**** INPUT

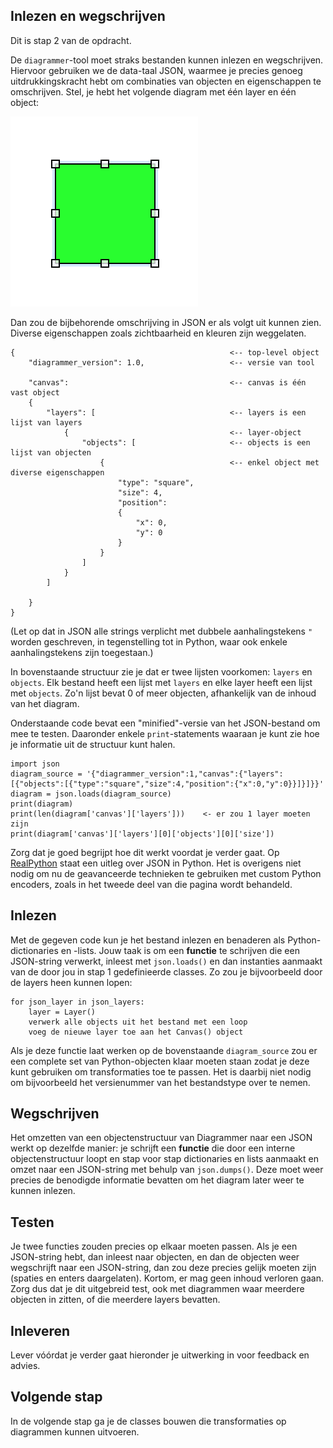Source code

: ## Inlezen en wegschrijven

Dit is stap 2 van de opdracht.

De `diagrammer`-tool moet straks bestanden kunnen inlezen en wegschrijven. Hiervoor gebruiken we de data-taal JSON, waarmee je precies genoeg uitdrukkingskracht hebt om combinaties van objecten en eigenschappen te omschrijven. Stel, je hebt het volgende diagram met één layer en één object:

![](square.png)

Dan zou de bijbehorende omschrijving in JSON er als volgt uit kunnen zien. Diverse eigenschappen zoals zichtbaarheid en kleuren zijn weggelaten.

    {                                                <-- top-level object
        "diagrammer_version": 1.0,                   <-- versie van tool
        
        "canvas":                                    <-- canvas is één vast object
        {
            "layers": [                              <-- layers is een lijst van layers
                {                                    <-- layer-object
                    "objects": [                     <-- objects is een lijst van objecten
                        {                            <-- enkel object met diverse eigenschappen
                            "type": "square",
                            "size": 4,
                            "position":
                            {
                                "x": 0,
                                "y": 0
                            }
                        }
                    ]
                }
            ]
            
        }
    }

(Let op dat in JSON alle strings verplicht met dubbele aanhalingstekens `"` worden geschreven, in tegenstelling tot in Python, waar ook enkele aanhalingstekens zijn toegestaan.)

In bovenstaande structuur zie je dat er twee lijsten voorkomen: `layers` en `objects`. Elk bestand heeft een lijst met `layers` en elke layer heeft een lijst met `objects`. Zo'n lijst bevat 0 of meer objecten, afhankelijk van de inhoud van het diagram.

Onderstaande code bevat een "minified"-versie van het JSON-bestand om mee te testen. Daaronder enkele `print`-statements waaraan je kunt zie hoe je informatie uit de structuur kunt halen.

    import json
    diagram_source = '{"diagrammer_version":1,"canvas":{"layers":[{"objects":[{"type":"square","size":4,"position":{"x":0,"y":0}}]}]}}'
    diagram = json.loads(diagram_source)
    print(diagram)
    print(len(diagram['canvas']['layers']))    <- er zou 1 layer moeten zijn
    print(diagram['canvas']['layers'][0]['objects'][0]['size'])

Zorg dat je goed begrijpt hoe dit werkt voordat je verder gaat. Op [RealPython](https://realpython.com/python-json/) staat een uitleg over JSON in Python. Het is overigens niet nodig om nu de geavanceerde technieken te gebruiken met custom Python encoders, zoals in het tweede deel van die pagina wordt behandeld.


## Inlezen

Met de gegeven code kun je het bestand inlezen en benaderen als Python-dictionaries en -lists. Jouw taak is om een **functie** te schrijven die een JSON-string verwerkt, inleest met `json.loads()` en dan instanties aanmaakt van de door jou in stap 1 gedefinieerde classes. Zo zou je bijvoorbeeld door de layers heen kunnen lopen:

    for json_layer in json_layers:
        layer = Layer()
        verwerk alle objects uit het bestand met een loop
        voeg de nieuwe layer toe aan het Canvas() object

Als je deze functie laat werken op de bovenstaande `diagram_source` zou er een complete set van Python-objecten klaar moeten staan zodat je deze kunt gebruiken om transformaties toe te passen. Het is daarbij niet nodig om bijvoorbeeld het versienummer van het bestandstype over te nemen.


## Wegschrijven

Het omzetten van een objectenstructuur van Diagrammer naar een JSON werkt op dezelfde manier: je schrijft een **functie** die door een interne objectenstructuur loopt en stap voor stap dictionaries en lists aanmaakt en omzet naar een JSON-string met behulp van `json.dumps()`. Deze moet weer precies de benodigde informatie bevatten om het diagram later weer te kunnen inlezen.


## Testen

Je twee functies zouden precies op elkaar moeten passen. Als je een JSON-string hebt, dan inleest naar objecten, en dan de objecten weer wegschrijft naar een JSON-string, dan zou deze precies gelijk moeten zijn (spaties en enters daargelaten). Kortom, er mag geen inhoud verloren gaan. Zorg dus dat je dit uitgebreid test, ook met diagrammen waar meerdere objecten in zitten, of die meerdere layers bevatten.


## Inleveren

Lever vóórdat je verder gaat hieronder je uitwerking in voor feedback en advies.


## Volgende stap

In de volgende stap ga je de classes bouwen die transformaties op diagrammen kunnen uitvoeren.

********

### WORK ORDER
Omit the pictures and give the material again, exactly and in full.

### REPLY
Source code

: ## Inlezen en wegschrijven

Dit is stap 2 van de opdracht.

De `diagrammer`-tool moet straks bestanden kunnen inlezen en wegschrijven. Hiervoor gebruiken we de data-taal JSON, waarmee je precies genoeg uitdrukkingskracht hebt om combinaties van objecten en eigenschappen te omschrijven. Stel, je hebt het volgende diagram met één layer en één object:

![](square.png)

Dan zou de bijbehorende omschrijving in JSON er als volgt uit kunnen zien. Diverse eigenschappen zoals zichtbaarheid en kleuren zijn weggelaten.

    {                                                <-- top-level object
        "diagrammer_version": 1.0,                   <-- versie van tool
        
        "canvas":                                    <-- canvas is één vast object
        {
            "layers": [                              <-- layers is een lijst van layers
                {                                    <-- layer-object
                    "objects": [                     <-- objects is een lijst van objecten
                        {                            <-- enkel object met diverse eigenschappen
                            "type": "square",
                            "size": 4,
                            "position":
                            {
                                "x": 0,
                                "y": 0
                            }
                        }
                    ]
                }
            ]
            
        }
    }

(Let op dat in JSON alle strings verplicht met dubbele aanhalingstekens `"` worden geschreven, in tegenstelling tot in Python, waar ook enkele aanhalingstekens zijn toegestaan.)

In bovenstaande structuur zie je dat er twee lijsten voorkomen: `layers` en `objects`. Elk bestand heeft een lijst met `layers` en elke layer heeft een lijst met `objects`. Zo'n lijst bevat 0 of meer objecten, afhankelijk van de inhoud van het diagram.

Onderstaande code bevat een "minified"-versie van het JSON-bestand om mee te testen. Daaronder enkele `print`-statements waaraan je kunt zie hoe je informatie uit de structuur kunt halen.

    import json
    diagram_source = '{"diagrammer_version":1,"canvas":{"layers":[{"objects":[{"type":"square","size":4,"position":{"x":0,"y":0}}]}]}}'
    diagram = json.loads(diagram_source)
    print(diagram)
    print(len(diagram['canvas']['layers']))    <- er zou 1 layer moeten zijn
    print(diagram['canvas']['layers'][0]['objects'][0]['size'])

Zorg dat je goed begrijpt hoe dit werkt voordat je verder gaat. Op [RealPython](https://realpython.com/python-json/) staat een uitleg over JSON in Python. Het is overigens niet nodig om nu de geavanceerde technieken te gebruiken met custom Python encoders, zoals in het tweede deel van die pagina wordt behandeld.


## Inlezen

Met de gegeven code kun je het bestand inlezen en benaderen als Python-dictionaries en -lists. Jouw taak is om een **functie** te schrijven die een JSON-string verwerkt, inleest met `json.loads()` en dan instanties aanmaakt van de door jou in stap 1 gedefinieerde classes. Zo zou je bijvoorbeeld door de layers heen kunnen lopen:

    for json_layer in json_layers:
        layer = Layer()
        verwerk alle objects uit het bestand met een loop
        voeg de nieuwe layer toe aan het Canvas() object

Als je deze functie laat werken op de bovenstaande `diagram_source` zou er een complete set van Python-objecten klaar moeten staan zodat je deze kunt gebruiken om transformaties toe te passen. Het is daarbij niet nodig om bijvoorbeeld het versienummer van het bestandstype over te nemen.


## Wegschrijven

Het omzetten van een objectenstructuur van Diagrammer naar een JSON werkt op dezelfde manier: je schrijft een **functie** die door een interne objectenstructuur loopt en stap voor stap dictionaries en lists aanmaakt en omzet naar een JSON-string met behulp van `json.dumps()`. Deze moet weer precies de benodigde informatie bevatten om het diagram later weer te kunnen inlezen.


## Testen

Je twee functies zouden precies op elkaar moeten passen. Als je een JSON-string hebt, dan inleest naar objecten, en dan de objecten weer wegschrijft naar een JSON-string, dan zou deze precies gelijk moeten zijn (spaties en enters daargelaten). Kortom, er mag geen inhoud verloren gaan. Zorg dus dat je dit uitgebreid test, ook met diagrammen waar meerdere objecten in zitten, of die meerdere layers bevatten.


## Inleveren

Lever vóórdat je verder gaat hieronder je uitwerking in voor feedback en advies.


## Volgende stap

In de volgende stap ga je de classes bouwen die transformaties op diagrammen kunnen uitvoeren.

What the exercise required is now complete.